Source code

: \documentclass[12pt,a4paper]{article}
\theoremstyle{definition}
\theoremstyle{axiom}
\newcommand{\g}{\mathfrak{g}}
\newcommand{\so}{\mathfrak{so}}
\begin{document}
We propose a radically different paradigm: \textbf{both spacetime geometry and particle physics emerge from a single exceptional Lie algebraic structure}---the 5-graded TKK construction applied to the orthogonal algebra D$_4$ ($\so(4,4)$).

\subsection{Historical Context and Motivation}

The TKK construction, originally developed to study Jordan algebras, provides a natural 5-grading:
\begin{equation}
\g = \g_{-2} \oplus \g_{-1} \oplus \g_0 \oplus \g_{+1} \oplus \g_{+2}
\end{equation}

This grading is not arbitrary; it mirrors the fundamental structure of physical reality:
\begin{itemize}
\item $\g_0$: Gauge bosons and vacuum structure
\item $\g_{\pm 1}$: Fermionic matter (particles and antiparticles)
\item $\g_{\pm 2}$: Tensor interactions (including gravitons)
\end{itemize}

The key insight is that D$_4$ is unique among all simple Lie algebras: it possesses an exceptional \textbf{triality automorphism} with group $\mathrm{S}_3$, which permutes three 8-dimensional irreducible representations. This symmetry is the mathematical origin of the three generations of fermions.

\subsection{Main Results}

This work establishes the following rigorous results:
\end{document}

§ §

WORK TO BE COMPLETED » Scan the material above. Return every line containing the string "newcommand".

SOLUTION FOR THIS EXERCISE »
\newcommand{\g}{\mathfrak{g}}
\newcommand{\so}{\mathfrak{so}}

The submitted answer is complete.